Post recession, high street lenders have possibly become more risk averse when dealing with SMEs in their search for development finance.
However, new lenders focused on the SME market have been quick to fill the funding and investment gap. Indeed, the House of Commons SME Treasury Committee SME Finance (2018) reported that over fifty new lending licences have been issued over the past decade.
On first reading, that’s great news for SME property development businesses, looking to secure capital for opportunistic development purchases, refurbishment works or simply to assist with cash flow shortages affecting the daily running of their business. With so many funding options now available, it can pay to know the key advantages of alternative and high street secured lending, before deciding which option is best for the borrower and their SME business.
Some key advantages of applying to an alternative lender for a loan include:
- Short terms: typically three to 12 months.
- Access to funds in one to three weeks. Note, the timescale for a property related loan will be affected by the availability of paperwork, such as a valuation report.
- The potential option to have interest serviced monthly or the flexibility of it being rolled and repaid at the end of the loan term.
- No hidden costs: alternative lenders claim to provide complete transparency on the fees they charge.
- Speed of decision-making: these lenders aren’t bound by the same degree of red tape as the clearing banks.
- Subject to the consent of the priority debt holder, a bridging lender will look at taking a second charge over property at 60-85% loan to value (LTV).
However, borrowers who opt for an alternative lender approach should look at the financial viability of the overall security package on offer. This includes upfront costs, exit fees and the potentially extensive security requirements of the lender.
Of course, some companies may prefer to do business with a traditional high street bank. Key advantages include:
- Potentially better interest rates.
- Typically longer loan terms, enabling the borrower to spread the cost of smaller repayments and to free up more cash.
- The reassurance of accessing a branch, that’s part of an institution with a national/international presence, for a face-to-face discussion about borrowing needs
- Rigorous credit assessment and risk profiling processes. This could mean the offer of a less onerous overall security package in comparison to alternative lenders.
However, high street lenders may prove challenging for some businesses, particularly if statutory compliance documentation, such as an asbestos report, isn’t readily available or there is a pressing need for the borrower to access finance.

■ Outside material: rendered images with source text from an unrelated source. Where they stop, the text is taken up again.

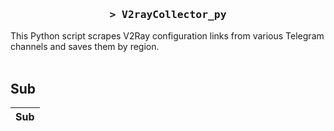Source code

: <h3 align="center">
    <samp>&gt; V2rayCollector_py</samp>
</h3>

This Python script scrapes V2Ray configuration links from various Telegram channels and saves them by region.
<br>
<br>
## Sub
| Sub |
|-----|




































































































































































































































































































































































































































































































































































































































































































































































































































































































































































































































































































































































































































































































































































































































































































































































































































































































































































































































































































































































































































































































































































































































































































































































































































































































































































































































































































































































































































































































































































































































































































































































































































































































































































































































































































































































































































































































































































































































































































































































































































































































































































































































































































































































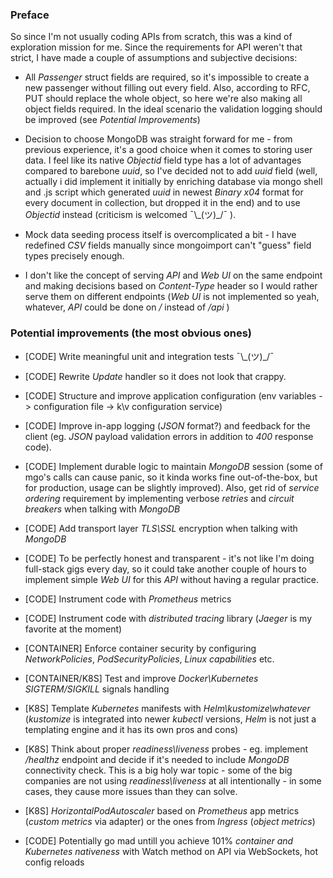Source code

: ### Preface

So since I'm not usually coding APIs from scratch, this was a kind of exploration mission for me. Since the requirements for API weren't that strict, I have made a couple of assumptions and subjeсtive decisions:

* All *Passenger* struct fields are required, so it's impossible to create a new passenger without filling out every field. Also, according to RFC, PUT should replace the whole object, so here we're also making all object fields required. In the ideal scenario the validation logging should be improved (see *Potential Improvements*)

* Decision to choose MongoDB was straight forward for me - from previous experience, it's a good choice when it comes to storing user data. I feel like its native *Objectid* field type has a lot of advantages compared to barebone *uuid*, so I've decided not to add *uuid* field (well, actually i did implement it initially by enriching database via mongo shell and .js script which generated *uuid* in newest *Binary x04* format for every document in collection, but dropped it in the end) and to use *Objectid* instead (criticism is welcomed ¯\\\_(ツ)_/¯ ).

* Mock data seeding process itself is overcomplicated a bit - I have redefined *CSV* fields manually since mongoimport can't "guess" field types precisely enough.

* I don't like the concept of serving *API* and *Web UI* on the same endpoint and making decisions based on *Content-Type* header so I would rather serve them on different endpoints (*Web UI* is not implemented so yeah, whatever, *API* could be done on */* instead of */api* )

### Potential improvements (the most obvious ones)

* [CODE] Write meaningful unit and integration tests ¯\\\_(ツ)_/¯
* [CODE] Rewrite *Update* handler so it does not look that crappy.
* [CODE] Structure and improve application configuration (env variables -> configuration file -> k\v configuration service)
* [CODE] Improve in-app logging (*JSON* format?) and feedback for the client (eg. *JSON* payload validation errors in addition to *400* response code).
* [CODE] Implement durable logic to maintain *MongoDB* session (some of mgo's calls can cause panic, so it kinda works fine out-of-the-box, but for production, usage can be slightly improved). Also, get rid of *service ordering* requirement by implementing verbose *retries* and *circuit breakers* when talking with *MongoDB*
* [CODE] Add transport layer *TLS\SSL* encryption when talking with *MongoDB*
* [CODE] To be perfectly honest and transparent - it's not like I'm doing full-stack gigs every day, so it could take another couple of hours to implement simple *Web UI* for this *API* without having a regular practice.
* [CODE] Instrument code with *Prometheus* metrics
* [CODE] Instrument code with *distributed tracing* library (*Jaeger* is my favorite at the moment)
* [CONTAINER] Enforce container security by configuring *NetworkPolicies*, *PodSecurityPolicies*, *Linux capabilities* etc.
* [CONTAINER/K8S] Test and improve *Docker\Kubernetes* *SIGTERM/SIGKILL* signals handling
* [K8S] Template *Kubernetes* manifests with *Helm\kustomize\whatever* (*kustomize* is integrated into newer *kubectl* versions, *Helm* is not just a templating engine and it has its own pros and cons)
* [K8S] Think about proper *readiness\liveness* probes - eg. implement */healthz* endpoint and decide if it's needed to include *MongoDB* connectivity check. This is a big holy war topic - some of the big companies are not using *readiness\liveness* at all intentionally - in some cases, they cause more issues than they can solve.
* [K8S] *HorizontalPodAutoscaler* based on *Prometheus* app metrics (*custom metrics* via adapter) or the ones from *Ingress* (*object metrics*)

* [CODE] Potentially go mad untill you achieve 101% *container and Kubernetes nativeness* with Watch method on API via WebSockets, hot config reloads
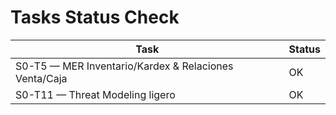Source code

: # Tasks Status Check

| Task | Status |
|------|--------|
| S0-T5 — MER Inventario/Kardex & Relaciones Venta/Caja | OK |
| S0-T11 — Threat Modeling ligero | OK |
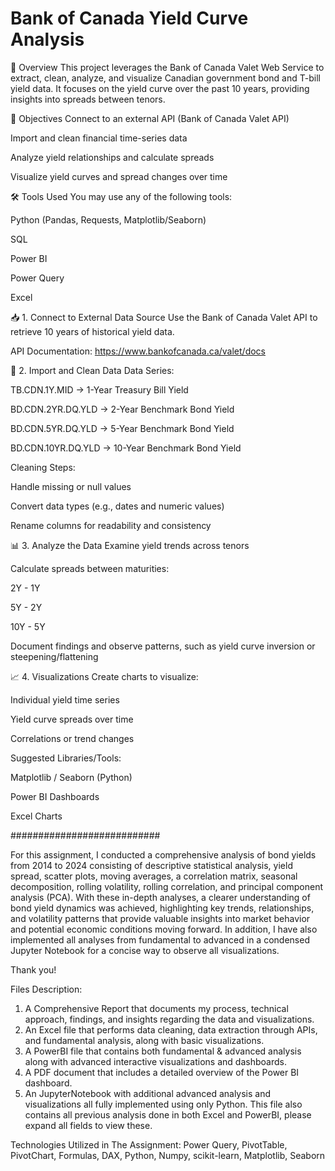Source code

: # Bank of Canada Yield Curve Analysis

📘 Overview
This project leverages the Bank of Canada Valet Web Service to extract, clean, analyze, and visualize Canadian government bond and T-bill yield data. It focuses on the yield curve over the past 10 years, providing insights into spreads between tenors.

🎯 Objectives
Connect to an external API (Bank of Canada Valet API)

Import and clean financial time-series data

Analyze yield relationships and calculate spreads

Visualize yield curves and spread changes over time

🛠 Tools Used
You may use any of the following tools:

Python (Pandas, Requests, Matplotlib/Seaborn)

SQL

Power BI

Power Query

Excel

📥 1. Connect to External Data Source
Use the Bank of Canada Valet API to retrieve 10 years of historical yield data.

API Documentation:
https://www.bankofcanada.ca/valet/docs

🧹 2. Import and Clean Data
Data Series:

TB.CDN.1Y.MID → 1-Year Treasury Bill Yield

BD.CDN.2YR.DQ.YLD → 2-Year Benchmark Bond Yield

BD.CDN.5YR.DQ.YLD → 5-Year Benchmark Bond Yield

BD.CDN.10YR.DQ.YLD → 10-Year Benchmark Bond Yield

Cleaning Steps:

Handle missing or null values

Convert data types (e.g., dates and numeric values)

Rename columns for readability and consistency

📊 3. Analyze the Data
Examine yield trends across tenors

Calculate spreads between maturities:

2Y - 1Y

5Y - 2Y

10Y - 5Y

Document findings and observe patterns, such as yield curve inversion or steepening/flattening

📈 4. Visualizations
Create charts to visualize:

Individual yield time series

Yield curve spreads over time

Correlations or trend changes

Suggested Libraries/Tools:

Matplotlib / Seaborn (Python)

Power BI Dashboards

Excel Charts


###########################

For this assignment, I conducted a comprehensive analysis of bond yields from 2014 to 2024 consisting of descriptive statistical analysis, yield spread, scatter plots, moving averages, a correlation matrix, seasonal decomposition, rolling volatility, rolling correlation, and principal component analysis (PCA). With these in-depth analyses, a clearer understanding of bond yield dynamics was achieved, highlighting key trends, relationships, and volatility patterns that provide valuable insights into market behavior and potential economic conditions moving forward. In addition, I have also implemented all analyses from fundamental to advanced in a condensed Jupyter Notebook for a concise way to observe all visualizations.

Thank you!

Files Description:
1. A Comprehensive Report that documents my process, technical approach, findings, and insights regarding the data and visualizations.
2. An Excel file that performs data cleaning, data extraction through APIs, and fundamental analysis, along with basic visualizations.
3. A PowerBI file that contains both fundamental & advanced analysis along with advanced interactive visualizations and dashboards.
4. A PDF document that includes a detailed overview of the Power BI dashboard.  
5. An JupyterNotebook with additional advanced analysis and visualizations all fully implemented using only Python. This file also contains all previous analysis done in both Excel and PowerBI, please expand all fields to view these.

Technologies Utilized in The Assignment: Power Query, PivotTable, PivotChart, Formulas, DAX, Python, Numpy, scikit-learn, Matplotlib, Seaborn
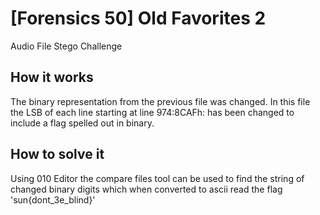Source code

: #  [Forensics 50] Old Favorites 2

Audio File Stego Challenge

## How it works

The binary representation from the previous file was changed. In this file the LSB of each line starting at line 974:8CAFh: has been changed to include a flag spelled out in binary.

## How to solve it

Using 010 Editor the compare files tool can be used to find the string of changed binary digits which when converted to ascii read the flag 'sun{dont_3e_blind}'
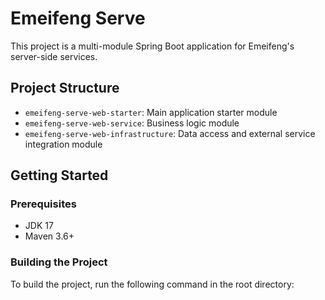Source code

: # Emeifeng Serve

This project is a multi-module Spring Boot application for Emeifeng's server-side services.

## Project Structure

- `emeifeng-serve-web-starter`: Main application starter module
- `emeifeng-serve-web-service`: Business logic module
- `emeifeng-serve-web-infrastructure`: Data access and external service integration module

## Getting Started

### Prerequisites

- JDK 17
- Maven 3.6+

### Building the Project

To build the project, run the following command in the root directory:
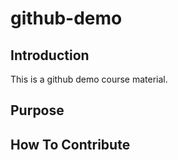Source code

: # github-demo

## Introduction

This is a github demo course material.

## Purpose

## How To Contribute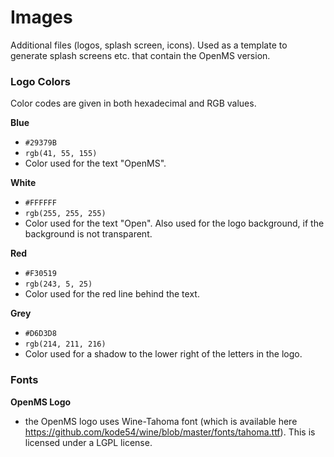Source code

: # Images
Additional files (logos, splash screen, icons).
Used as a template to generate splash screens etc. that contain the OpenMS version.

### Logo Colors
Color codes are given in both hexadecimal and RGB values.

**Blue**
- `#29379B` 
- `rgb(41, 55, 155)`
- Color used for the text "OpenMS".

**White**
- `#FFFFFF` 
- `rgb(255, 255, 255)`
- Color used for the text "Open". Also used for the logo background, if the background is not transparent.

**Red**
- `#F30519` 
- `rgb(243, 5, 25)`
- Color used for the red line behind the text.

**Grey**
- `#D6D3D8` 
- `rgb(214, 211, 216)`
- Color used for a shadow to the lower right of the letters in the logo.

### Fonts

**OpenMS Logo**
- the OpenMS logo uses Wine-Tahoma font (which is available here https://github.com/kode54/wine/blob/master/fonts/tahoma.ttf). This is licensed under a LGPL license.
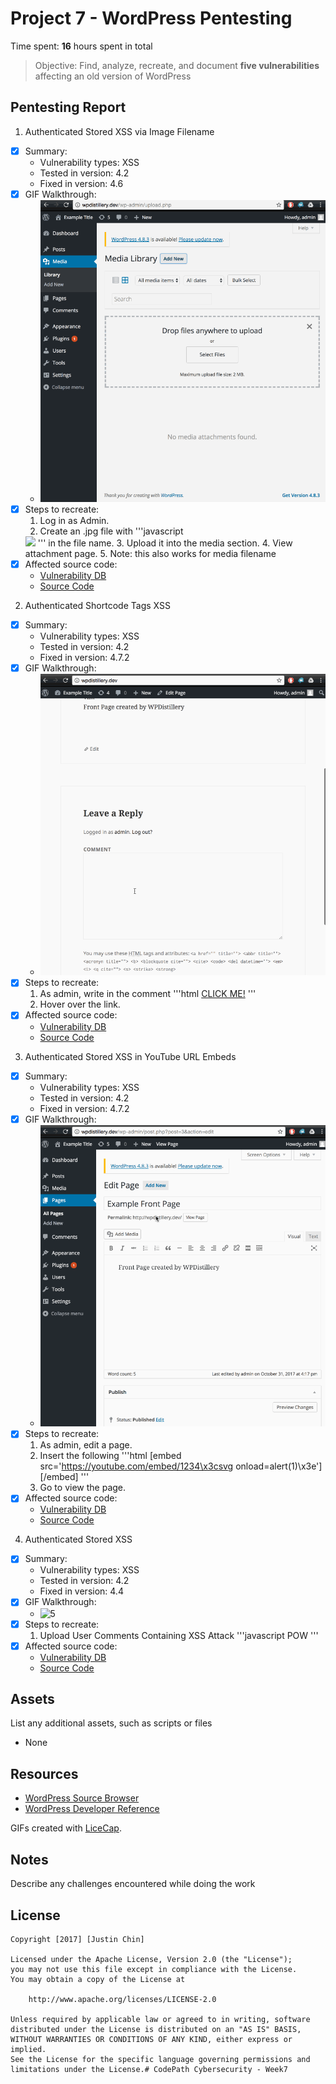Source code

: # Project 7 - WordPress Pentesting

Time spent: **16** hours spent in total

> Objective: Find, analyze, recreate, and document **five vulnerabilities** affecting an old version of WordPress

## Pentesting Report

1. Authenticated Stored XSS via Image Filename
  - [X] Summary: 
    - Vulnerability types: XSS
    - Tested in version: 4.2
    - Fixed in version: 4.6
  - [X] GIF Walkthrough: 
    - ![1](/gifs/1.gif?raw=true)
  - [X] Steps to recreate: 
    1. Log in as Admin.
    2. Create an .jpg file with 
    '''javascript 
    <img src=a onerror=alert(document.cookie)> 
    ''' in the file name. 
    3. Upload it into the media section.
    4. View attachment page. 
    5. Note: this also works for media filename 
  - [X] Affected source code:
    - [Vulnerability DB](https://wpvulndb.com/vulnerabilities/8615)
    - [Source Code](https://github.com/WordPress/WordPress/commit/c9e60dab176635d4bfaaf431c0ea891e4726d6e0)

2. Authenticated Shortcode Tags XSS
  - [X] Summary: 
    - Vulnerability types: XSS
    - Tested in version: 4.2
    - Fixed in version: 4.7.2
  - [X] GIF Walkthrough:
    - ![2](/gifs/2.gif?raw=true)
  - [X] Steps to recreate:
    1. As admin, write in the comment 
    '''html
    <a href = "XSS" onmouseover=alert(1) rel="nofollow">CLICK ME!</a>
    '''
    2. Hover over the link. 
  - [X] Affected source code:
    - [Vulnerability DB](https://wpvulndb.com/vulnerabilities/8186)
    - [Source Code](https://github.com/WordPress/WordPress/commit/f72b21af23da6b6d54208e5c1d65ececdaa109c8)

3. Authenticated Stored XSS in YouTube URL Embeds
  - [X] Summary: 
    - Vulnerability types: XSS
    - Tested in version: 4.2
    - Fixed in version: 4.7.2
  - [X] GIF Walkthrough: 
    - ![3](/gifs/3.gif?raw=true)
  - [X] Steps to recreate: 
    1. As admin, edit a page.
    2. Insert the following 
    '''html
    [embed src='https://youtube.com/embed/1234\x3csvg onload=alert(1)\x3e'][/embed]
    '''
    3. Go to view the page.  
  - [X] Affected source code:
    - [Vulnerability DB](https://wpvulndb.com/vulnerabilities/8768)
    - [Source Code](https://github.com/WordPress/WordPress/commit/419c8d97ce8df7d5004ee0b566bc5e095f0a6ca8)

4. Authenticated Stored XSS
  - [X] Summary: 
    - Vulnerability types: XSS
    - Tested in version: 4.2
    - Fixed in version: 4.4
  - [X] GIF Walkthrough: 
    - ![5](/gifs/5.gif?raw=true)
  - [X] Steps to recreate: 
    1. Upload User Comments Containing XSS Attack
    '''javascript
    POW<script>alert(1)</script>
    '''
  - [X] Affected source code:
    - [Vulnerability DB](https://wpvulndb.com/vulnerabilities/8358)
    - [Source Code](https://github.com/WordPress/WordPress/commit/7ab65139c6838910426567849c7abed723932b87)  

## Assets

List any additional assets, such as scripts or files
- None

## Resources

- [WordPress Source Browser](https://core.trac.wordpress.org/browser/)
- [WordPress Developer Reference](https://developer.wordpress.org/reference/)

GIFs created with [LiceCap](http://www.cockos.com/licecap/).

## Notes

Describe any challenges encountered while doing the work

## License

    Copyright [2017] [Justin Chin]

    Licensed under the Apache License, Version 2.0 (the "License");
    you may not use this file except in compliance with the License.
    You may obtain a copy of the License at

        http://www.apache.org/licenses/LICENSE-2.0

    Unless required by applicable law or agreed to in writing, software
    distributed under the License is distributed on an "AS IS" BASIS,
    WITHOUT WARRANTIES OR CONDITIONS OF ANY KIND, either express or implied.
    See the License for the specific language governing permissions and
    limitations under the License.# CodePath Cybersecurity - Week7

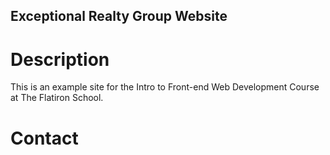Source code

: Exceptional Realty Group Website
-----

# Description

This is an example site for the Intro to Front-end Web Development
Course at The Flatiron School.

# Contact
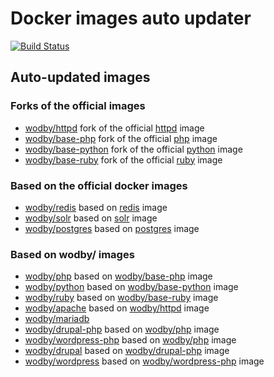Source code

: # Docker images auto updater

[![Build Status](https://travis-ci.com/wodby/images.svg?branch=master)](https://travis-ci.com/wodby/images)

## Auto-updated images

### Forks of the official images

* [wodby/httpd] fork of the official [httpd] image
* [wodby/base-php] fork of the official [php] image
* [wodby/base-python] fork of the official [python] image
* [wodby/base-ruby] fork of the official [ruby] image

### Based on the official docker images

* [wodby/redis] based on [redis] image
* [wodby/solr] based on [solr] image
* [wodby/postgres] based on [postgres] image

### Based on wodby/ images

* [wodby/php] based on [wodby/base-php] image
* [wodby/python] based on [wodby/base-python] image
* [wodby/ruby] based on [wodby/base-ruby] image
* [wodby/apache] based on [wodby/httpd] image
* [wodby/mariadb]
* [wodby/drupal-php] based on [wodby/php] image
* [wodby/wordpress-php] based on [wodby/php] image
* [wodby/drupal] based on [wodby/drupal-php] image
* [wodby/wordpress] based on [wodby/wordpress-php] image


[wodby/httpd]: https://github.com/wodby/httpd
[wodby/base-php]: https://github.com/wodby/base-php
[wodby/base-ruby]: https://github.com/wodby/base-ruby
[wodby/base-python]: https://github.com/wodby/base-python
[httpd]: https://github.com/docker-library/httpd
[php]: https://github.com/docker-library/php
[python]: https://github.com/docker-library/python
[ruby]: https://github.com/docker-library/ruby

[wodby/redis]: https://github.com/wodby/redis
[wodby/solr]: https://github.com/wodby/solr
[wodby/postgres]: https://github.com/wodby/postgres
[redis]: https://github.com/docker-library/redis
[solr]: https://github.com/docker-library/solr
[postgres]: https://github.com/docker-library/postgres

[wodby/php]: https://github.com/wodby/php
[wodby/ruby]: https://github.com/wodby/ruby
[wodby/python]: https://github.com/wodby/python
[wodby/apache]: https://github.com/wodby/apache
[wodby/mariadb]: https://github.com/wodby/mariadb
[wodby/drupal-php]: https://github.com/wodby/drupal-php
[wodby/wordpress-php]: https://github.com/wodby/wordpress-php
[wodby/drupal]: https://github.com/wodby/drupal
[wodby/wordpress]: https://github.com/wodby/wordpress

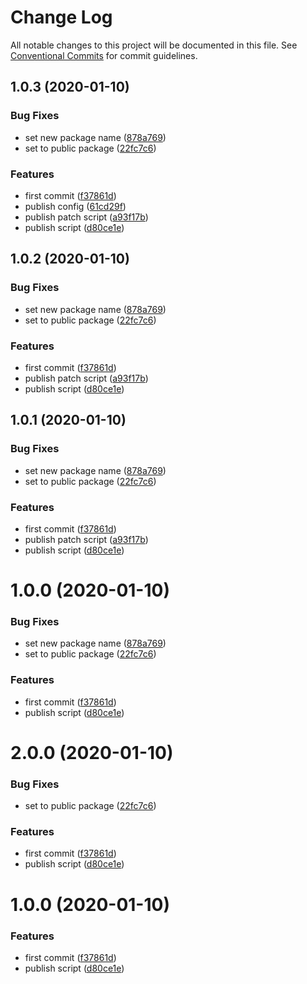 # Change Log

All notable changes to this project will be documented in this file.
See [Conventional Commits](https://conventionalcommits.org) for commit guidelines.

## 1.0.3 (2020-01-10)


### Bug Fixes

* set new package name ([878a769](https://github.com/benzKSDTC/fireorm/commit/878a769d5de4753647e6cef931ae31c6c002b455))
* set to public package ([22fc7c6](https://github.com/benzKSDTC/fireorm/commit/22fc7c698fad19c4058264f331b742065de7b1d4))


### Features

* first commit ([f37861d](https://github.com/benzKSDTC/fireorm/commit/f37861dac8e54761e702037f18bd61f8b6eed5b2))
* publish config ([61cd29f](https://github.com/benzKSDTC/fireorm/commit/61cd29f73e9276726f79e5f4ddb2c92111de8e29))
* publish patch script ([a93f17b](https://github.com/benzKSDTC/fireorm/commit/a93f17bbc8c6b6ac49896cf4cd0d5bf7e8c5971f))
* publish script ([d80ce1e](https://github.com/benzKSDTC/fireorm/commit/d80ce1e9d4e98bee9c51bb8d831a87390a332b50))





## 1.0.2 (2020-01-10)


### Bug Fixes

* set new package name ([878a769](https://github.com/benzKSDTC/fireorm/commit/878a769d5de4753647e6cef931ae31c6c002b455))
* set to public package ([22fc7c6](https://github.com/benzKSDTC/fireorm/commit/22fc7c698fad19c4058264f331b742065de7b1d4))


### Features

* first commit ([f37861d](https://github.com/benzKSDTC/fireorm/commit/f37861dac8e54761e702037f18bd61f8b6eed5b2))
* publish patch script ([a93f17b](https://github.com/benzKSDTC/fireorm/commit/a93f17bbc8c6b6ac49896cf4cd0d5bf7e8c5971f))
* publish script ([d80ce1e](https://github.com/benzKSDTC/fireorm/commit/d80ce1e9d4e98bee9c51bb8d831a87390a332b50))





## 1.0.1 (2020-01-10)


### Bug Fixes

* set new package name ([878a769](https://github.com/benzKSDTC/fireorm/commit/878a769d5de4753647e6cef931ae31c6c002b455))
* set to public package ([22fc7c6](https://github.com/benzKSDTC/fireorm/commit/22fc7c698fad19c4058264f331b742065de7b1d4))


### Features

* first commit ([f37861d](https://github.com/benzKSDTC/fireorm/commit/f37861dac8e54761e702037f18bd61f8b6eed5b2))
* publish patch script ([a93f17b](https://github.com/benzKSDTC/fireorm/commit/a93f17bbc8c6b6ac49896cf4cd0d5bf7e8c5971f))
* publish script ([d80ce1e](https://github.com/benzKSDTC/fireorm/commit/d80ce1e9d4e98bee9c51bb8d831a87390a332b50))





# 1.0.0 (2020-01-10)


### Bug Fixes

* set new package name ([878a769](https://github.com/benzKSDTC/fireorm/commit/878a769d5de4753647e6cef931ae31c6c002b455))
* set to public package ([22fc7c6](https://github.com/benzKSDTC/fireorm/commit/22fc7c698fad19c4058264f331b742065de7b1d4))


### Features

* first commit ([f37861d](https://github.com/benzKSDTC/fireorm/commit/f37861dac8e54761e702037f18bd61f8b6eed5b2))
* publish script ([d80ce1e](https://github.com/benzKSDTC/fireorm/commit/d80ce1e9d4e98bee9c51bb8d831a87390a332b50))





# 2.0.0 (2020-01-10)


### Bug Fixes

* set to public package ([22fc7c6](https://github.com/benzKSDTC/fireorm/commit/22fc7c698fad19c4058264f331b742065de7b1d4))


### Features

* first commit ([f37861d](https://github.com/benzKSDTC/fireorm/commit/f37861dac8e54761e702037f18bd61f8b6eed5b2))
* publish script ([d80ce1e](https://github.com/benzKSDTC/fireorm/commit/d80ce1e9d4e98bee9c51bb8d831a87390a332b50))





# 1.0.0 (2020-01-10)


### Features

* first commit ([f37861d](https://github.com/benzKSDTC/fireorm/commit/f37861dac8e54761e702037f18bd61f8b6eed5b2))
* publish script ([d80ce1e](https://github.com/benzKSDTC/fireorm/commit/d80ce1e9d4e98bee9c51bb8d831a87390a332b50))
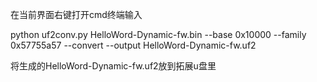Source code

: 在当前界面右键打开cmd终端输入

python uf2conv.py HelloWord-Dynamic-fw.bin --base 0x10000 --family 0x57755a57 --convert --output HelloWord-Dynamic-fw.uf2

将生成的HelloWord-Dynamic-fw.uf2放到拓展u盘里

Clearly, there is no one size fits all for the financial needs of a business. The flexibility in the market place should be encouraging and gives business owners the tools to make quick and agile decisions about their companies.
Another approach in today’s time-pressed market is to approach a broker who can help put together bespoke deals. Their contacts in the market mean that they also have access to a range of deals across the board. Equally, brokers can speed up the negotiation process with a new or existing lender, such as helping to extend the facility on an existing agreement, dispensing with certain lending requirements or to negotiate the likes of lower arrangement/exit fees.
The bottom line is that for commercial property businesses seeking finance, it pays to fully consider their options.